Con quali parole i cristiani (cattolici) proclamano la bellezza del matrimonio e, quindi, annunciano questa buona notizia?



Dice intanto il mio amico Gilberto Borghi, cui ho rubato quest'analisi, che nei testi del Catechismo della chiesa cattolica su matrimonio e sessualità "su più di 11 mila parole, quelle che più ricorrono, scontando quelle ovvie visto il tema (sposi, matrimonio, Dio, Gesù, Chiesa, Padre - Madre), sono le seguenti: amore (81 volte); vita (54); castità (37); fedeltà (37)". E in pole position ci sono anche "dovere (47)" e "regole (37)".

Capità poi che tra "quelle che ricorrono di meno" ci siano per esempio "felicità (1 sola volta); gioia (2); perdono (3); tenerezza (4)".

Otto volte compare la parola "piacere", di cui 5 in senso in senso negativo.

Al concetto di piacere sessuale si dedicano 58 parole su oltre 11.000, appena lo 0,5%. Eccole: “Il Creatore stesso ha stabilito che nella reciproca donazione fisica totale gli sposi provino un piacere e una soddisfazione sia del corpo sia dello spirito. Quindi, gli sposi non commettono nessun male cercando tale piacere e godendone. Accettano ciò che il Creatore ha voluto per loro. Tuttavia gli sposi devono saper restare nei limiti di una giusta moderazione”.

E il Catechismo già dice di più e meglio delle parole pruriginose oppure "rassegnate" e cinicamente pragmatiche sul matrimonio e sulla "crisi della famiglia" che mi è capitato di leggere e ascoltare da alcuni cattolici, laici e religiosi.

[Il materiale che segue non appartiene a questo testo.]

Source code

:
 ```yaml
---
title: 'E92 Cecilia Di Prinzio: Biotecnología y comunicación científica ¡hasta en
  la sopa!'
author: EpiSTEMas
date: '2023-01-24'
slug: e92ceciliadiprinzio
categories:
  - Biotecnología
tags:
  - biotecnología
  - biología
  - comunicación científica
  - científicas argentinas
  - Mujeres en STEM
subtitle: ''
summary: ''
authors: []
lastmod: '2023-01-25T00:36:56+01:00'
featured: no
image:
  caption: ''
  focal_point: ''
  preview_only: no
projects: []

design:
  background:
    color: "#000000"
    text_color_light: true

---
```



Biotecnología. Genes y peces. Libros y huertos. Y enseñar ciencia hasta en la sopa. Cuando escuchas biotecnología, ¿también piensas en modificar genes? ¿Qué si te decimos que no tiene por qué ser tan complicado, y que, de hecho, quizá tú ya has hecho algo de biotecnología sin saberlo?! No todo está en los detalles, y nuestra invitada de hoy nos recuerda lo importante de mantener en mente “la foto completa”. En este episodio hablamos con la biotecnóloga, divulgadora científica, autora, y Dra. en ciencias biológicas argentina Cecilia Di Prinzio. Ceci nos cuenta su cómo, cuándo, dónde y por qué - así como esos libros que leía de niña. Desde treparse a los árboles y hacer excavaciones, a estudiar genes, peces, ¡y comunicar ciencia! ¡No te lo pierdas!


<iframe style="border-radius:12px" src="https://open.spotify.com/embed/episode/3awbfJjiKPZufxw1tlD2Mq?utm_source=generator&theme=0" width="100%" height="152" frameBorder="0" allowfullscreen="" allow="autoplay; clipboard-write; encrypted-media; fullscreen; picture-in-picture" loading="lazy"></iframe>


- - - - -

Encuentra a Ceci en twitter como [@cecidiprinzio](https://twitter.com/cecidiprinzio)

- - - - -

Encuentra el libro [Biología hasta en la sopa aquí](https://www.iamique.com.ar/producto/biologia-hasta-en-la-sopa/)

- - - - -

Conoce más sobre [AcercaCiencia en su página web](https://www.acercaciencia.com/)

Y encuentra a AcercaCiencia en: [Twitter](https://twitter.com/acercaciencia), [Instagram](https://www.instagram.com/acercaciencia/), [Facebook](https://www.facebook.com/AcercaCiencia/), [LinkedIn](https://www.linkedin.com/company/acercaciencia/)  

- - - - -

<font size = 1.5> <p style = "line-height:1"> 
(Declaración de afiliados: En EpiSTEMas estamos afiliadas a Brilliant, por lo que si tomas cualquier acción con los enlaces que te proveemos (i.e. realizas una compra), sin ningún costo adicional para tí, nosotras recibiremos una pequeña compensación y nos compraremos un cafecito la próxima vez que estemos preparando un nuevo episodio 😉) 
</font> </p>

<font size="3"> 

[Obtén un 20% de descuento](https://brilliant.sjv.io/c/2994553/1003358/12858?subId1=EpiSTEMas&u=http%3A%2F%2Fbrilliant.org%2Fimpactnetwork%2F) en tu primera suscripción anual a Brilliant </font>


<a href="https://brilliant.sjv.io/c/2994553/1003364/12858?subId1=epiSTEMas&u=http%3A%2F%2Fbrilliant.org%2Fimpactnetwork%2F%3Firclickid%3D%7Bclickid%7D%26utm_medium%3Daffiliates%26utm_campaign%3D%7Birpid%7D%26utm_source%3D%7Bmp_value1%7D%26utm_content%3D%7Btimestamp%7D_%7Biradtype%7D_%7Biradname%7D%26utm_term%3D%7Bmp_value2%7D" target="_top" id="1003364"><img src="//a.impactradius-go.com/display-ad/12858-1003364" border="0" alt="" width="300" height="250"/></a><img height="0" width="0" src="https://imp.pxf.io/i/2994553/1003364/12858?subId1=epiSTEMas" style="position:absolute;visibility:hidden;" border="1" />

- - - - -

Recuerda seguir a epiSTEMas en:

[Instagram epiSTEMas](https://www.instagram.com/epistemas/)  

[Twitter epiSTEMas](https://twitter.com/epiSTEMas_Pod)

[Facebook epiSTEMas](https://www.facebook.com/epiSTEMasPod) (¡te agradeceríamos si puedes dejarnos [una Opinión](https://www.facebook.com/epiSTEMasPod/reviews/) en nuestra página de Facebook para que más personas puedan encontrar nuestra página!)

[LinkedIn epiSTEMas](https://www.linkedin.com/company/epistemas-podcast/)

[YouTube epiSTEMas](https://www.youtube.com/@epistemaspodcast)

Come facciamo a proporre la bellezza del matrimonio cristiano senza usare tutte le parole che lo rappresentano?
Se per qualcuno gioia, felicità, piacere e tenerezza non sono parole chiave di questa realtà così forte e bella, insomma, "Houston, abbiamo un problema!".

mercoledì 8 gennaio 2014

perché il Battesimo

"Non è la nostra cultura o la nostra dirittura morale che fanno di noi dei cristiani, ma il contrario: è riscoprire ogni giorno il battesimo che ci permette, come conseguenza naturale, di vivere in modo moralmente ordinato e coerente. La chiamata alla santità, infatti, non ci richiede di essere 'buoni', ma di disporci a cambiare, per rivolgerci verso Dio"

Ci sono alcuni buoni motivi per cui ho letto volentieri e segnalo il libro di Matteo e Roberta Lariccia, Perché il battesimo. Secondo mamma e papà (ed. Effatà, con la prefazione di Luigi Accattoli).


Perché sono amici ritrovati e riscoperti per vie "imperscrutabili". Anche quelle del web.

Perché presentano il battesimo in modo semplice e scaturito da un'esperienza concreta.

Perché si avvale, sia nello scheletro narrativo che nella simbologia, dei tempi e del linguaggio della liturgia, rivalutandone e facendone riscoprire il senso; perché la liturgia, appunto,non resti nell'immaginario di tanti come una coreografia della religione o come un apparato lezioso di oggetti e vesti sacre.

Perché fanno vedere che cosa nasce dal matrimonio - che "genera" in tante forme - e quale forme può assumere il servizio specifico degli sposi alla Chiesa e alla società: il "ministero della coppia", ministero unico nella sua natura e forma, per ciascun coniuge e ciascuna coppia.

Infine, perché Matteo (e Roberta) proverà a collaborare a questo blog in questo anno dedicato al Sinodo della Chiesa sulla Famiglia. Grazie!